Wal-Mart just might want to find out.
According to a published report, the retail giant is considering buying the year-old e-commerce concept. A Wal-Mart spokeswoman said the company had “nothing to add at this time” and a representative for Jet.com did not respond to multiple queries.
Jet.com, which has been said to be worth as much as $1.35 billion, could potentially help Wal-Mart diversify its offering and better square off with Amazon.
All three companies have battled it out in the same ecosystem online, offering a breadth of items from cereal to purses as well as cheap and fast shipping.
“The two companies share a like-minded audience, in that they’re looking for price-savings and convenience,” said Glenn Lalich, vice president of research and analysis at PMX Agency, speaking of Wal-Mart and Jet. “They would also benefit from a somewhat elevated shopping experience in terms of product offering and personalization. Jet.com brings a significant number of merchant relationships which may help to bolster Wal-Mart’s marketplace platform — this has been a key area of focus in Wal-Mart’s e-commerce push.”
If it did indeed buy Jet.com, Wal-Mart would potentially gain an assortment that has expanded to include 2.7 million fashion items from brands such as Calvin Klein, Michael Kors and Kate Spade. Jet.com’s chief customer officer Liza Landsman recently told WWD that the platform has 2,300 retail and brand partners — 400 of which are in the fashion category — and a total of 12 million stockkeeping units.
Landsman described Jet.com’s model as a “hybrid marketplace” that serves four million customers from three warehouses, in addition to shipping directly from retail and brand partners. She said the average customer order is six to seven items.
It’s that marketplace model that some see as attractive to Wal-Mart.
Adrien Nussenbaum, U.S. chief executive officer and cofounder of retail tech firm Mirakl, said a Wal-Mart deal to buy Jet.com would be “a clear endorsement of the marketplace model, where third-party sellers offer products on a retailer’s site. Amazon’s success with this model has put a ton of competitive pressure on Wal-Mart. Jet’s initial model was clunky, requiring membership fees a la Costco, but it pivoted quickly to the straightforward marketplace model and saw fast growth.”

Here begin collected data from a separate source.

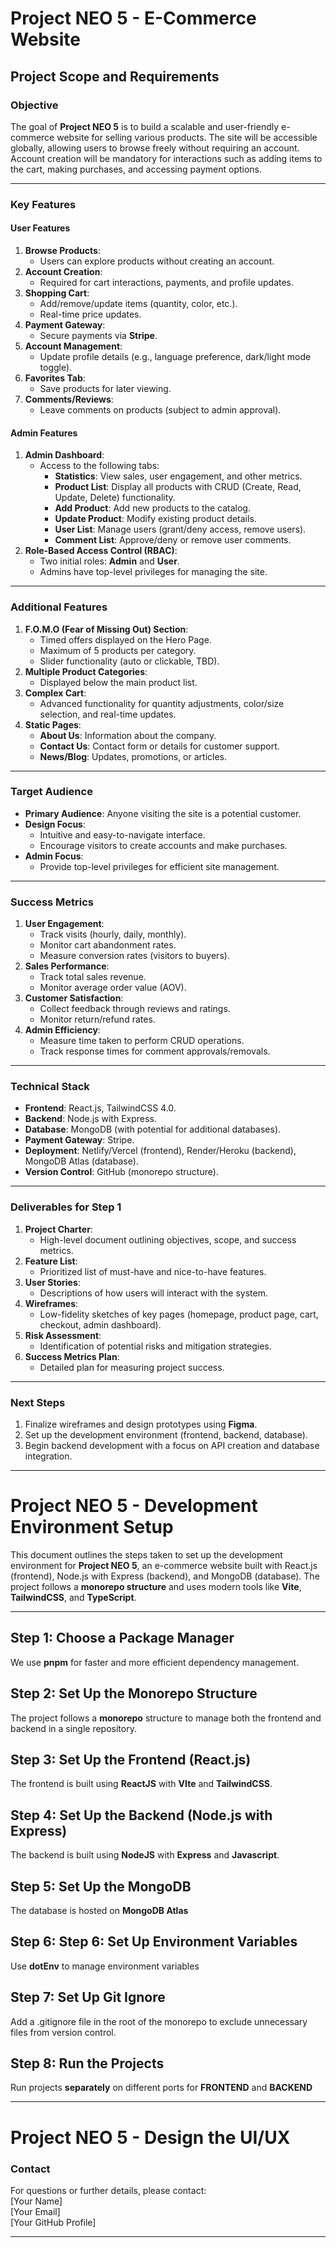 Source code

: # Project NEO 5 - E-Commerce Website

## **Project Scope and Requirements**

### **Objective**

The goal of **Project NEO 5** is to build a scalable and user-friendly e-commerce website for selling various products. The site will be accessible globally, allowing users to browse freely without requiring an account. Account creation will be mandatory for interactions such as adding items to the cart, making purchases, and accessing payment options.

---

### **Key Features**

#### **User Features**

1. **Browse Products**:
   - Users can explore products without creating an account.
2. **Account Creation**:
   - Required for cart interactions, payments, and profile updates.
3. **Shopping Cart**:
   - Add/remove/update items (quantity, color, etc.).
   - Real-time price updates.
4. **Payment Gateway**:
   - Secure payments via **Stripe**.
5. **Account Management**:
   - Update profile details (e.g., language preference, dark/light mode toggle).
6. **Favorites Tab**:
   - Save products for later viewing.
7. **Comments/Reviews**:
   - Leave comments on products (subject to admin approval).

#### **Admin Features**

1. **Admin Dashboard**:
   - Access to the following tabs:
     - **Statistics**: View sales, user engagement, and other metrics.
     - **Product List**: Display all products with CRUD (Create, Read, Update, Delete) functionality.
     - **Add Product**: Add new products to the catalog.
     - **Update Product**: Modify existing product details.
     - **User List**: Manage users (grant/deny access, remove users).
     - **Comment List**: Approve/deny or remove user comments.
2. **Role-Based Access Control (RBAC)**:
   - Two initial roles: **Admin** and **User**.
   - Admins have top-level privileges for managing the site.

---

### **Additional Features**

1. **F.O.M.O (Fear of Missing Out) Section**:
   - Timed offers displayed on the Hero Page.
   - Maximum of 5 products per category.
   - Slider functionality (auto or clickable, TBD).
2. **Multiple Product Categories**:
   - Displayed below the main product list.
3. **Complex Cart**:
   - Advanced functionality for quantity adjustments, color/size selection, and real-time updates.
4. **Static Pages**:
   - **About Us**: Information about the company.
   - **Contact Us**: Contact form or details for customer support.
   - **News/Blog**: Updates, promotions, or articles.

---

### **Target Audience**

- **Primary Audience**: Anyone visiting the site is a potential customer.
- **Design Focus**:
  - Intuitive and easy-to-navigate interface.
  - Encourage visitors to create accounts and make purchases.
- **Admin Focus**:
  - Provide top-level privileges for efficient site management.

---

### **Success Metrics**

1. **User Engagement**:
   - Track visits (hourly, daily, monthly).
   - Monitor cart abandonment rates.
   - Measure conversion rates (visitors to buyers).
2. **Sales Performance**:
   - Track total sales revenue.
   - Monitor average order value (AOV).
3. **Customer Satisfaction**:
   - Collect feedback through reviews and ratings.
   - Monitor return/refund rates.
4. **Admin Efficiency**:
   - Measure time taken to perform CRUD operations.
   - Track response times for comment approvals/removals.

---

### **Technical Stack**

- **Frontend**: React.js, TailwindCSS 4.0.
- **Backend**: Node.js with Express.
- **Database**: MongoDB (with potential for additional databases).
- **Payment Gateway**: Stripe.
- **Deployment**: Netlify/Vercel (frontend), Render/Heroku (backend), MongoDB Atlas (database).
- **Version Control**: GitHub (monorepo structure).

---

### **Deliverables for Step 1**

1. **Project Charter**:
   - High-level document outlining objectives, scope, and success metrics.
2. **Feature List**:
   - Prioritized list of must-have and nice-to-have features.
3. **User Stories**:
   - Descriptions of how users will interact with the system.
4. **Wireframes**:
   - Low-fidelity sketches of key pages (homepage, product page, cart, checkout, admin dashboard).
5. **Risk Assessment**:
   - Identification of potential risks and mitigation strategies.
6. **Success Metrics Plan**:
   - Detailed plan for measuring project success.

---

### **Next Steps**

1. Finalize wireframes and design prototypes using **Figma**.
2. Set up the development environment (frontend, backend, database).
3. Begin backend development with a focus on API creation and database integration.

---

# Project NEO 5 - Development Environment Setup

This document outlines the steps taken to set up the development environment for **Project NEO 5**, an e-commerce website built with React.js (frontend), Node.js with Express (backend), and MongoDB (database). The project follows a **monorepo structure** and uses modern tools like **Vite**, **TailwindCSS**, and **TypeScript**.

---

## **Step 1: Choose a Package Manager**

We use **pnpm** for faster and more efficient dependency management.

## **Step 2: Set Up the Monorepo Structure**

The project follows a **monorepo** structure to manage both the frontend and backend in a single repository.

## **Step 3: Set Up the Frontend (React.js)**

The frontend is built using **ReactJS** with **VIte** and **TailwindCSS**.

## **Step 4: Set Up the Backend (Node.js with Express)**

The backend is built using **NodeJS** with **Express** and **Javascript**.

## **Step 5: Set Up the MongoDB**

The database is hosted on **MongoDB Atlas**

## **Step 6: Step 6: Set Up Environment Variables**

Use **dotEnv** to manage environment variables

## **Step 7: Set Up Git Ignore**

Add a .gitignore file in the root of the monorepo to exclude unnecessary files from version control.

## **Step 8: Run the Projects**

Run projects **separately** on different ports for **FRONTEND** and **BACKEND**

---

# Project NEO 5 - Design the UI/UX

### **Contact**

For questions or further details, please contact:  
[Your Name]  
[Your Email]  
[Your GitHub Profile]

---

It’s a model, though, that needs lots of cash and even more scale. Jet.com’s raised more than $500 million and targeted revenues of $20 billion by 2020.
Wal-Mart could certainly bring scale, although, it’s less clear if other retailers would be so keen selling their goods through a platform run by the retail giant. (The latter is an issue the industry is grappling with as it sees Amazon as both competitor and connection to their customers.)
David Newman, who has previously worked in operations at companies such as Wal-Mart, Target and Apple, noted the investment in Jet.com’s branding.
“Does Wal-Mart intend to operate under the Jet brand? Because Jet has put a ton of money into the marketing,” he said, noting a deal would have the company “going after a space that isn’t occupied by Wal-Mart today — the Amazon space, with a transparency model that would allow operational efficiency, procurement and pricing leadership.”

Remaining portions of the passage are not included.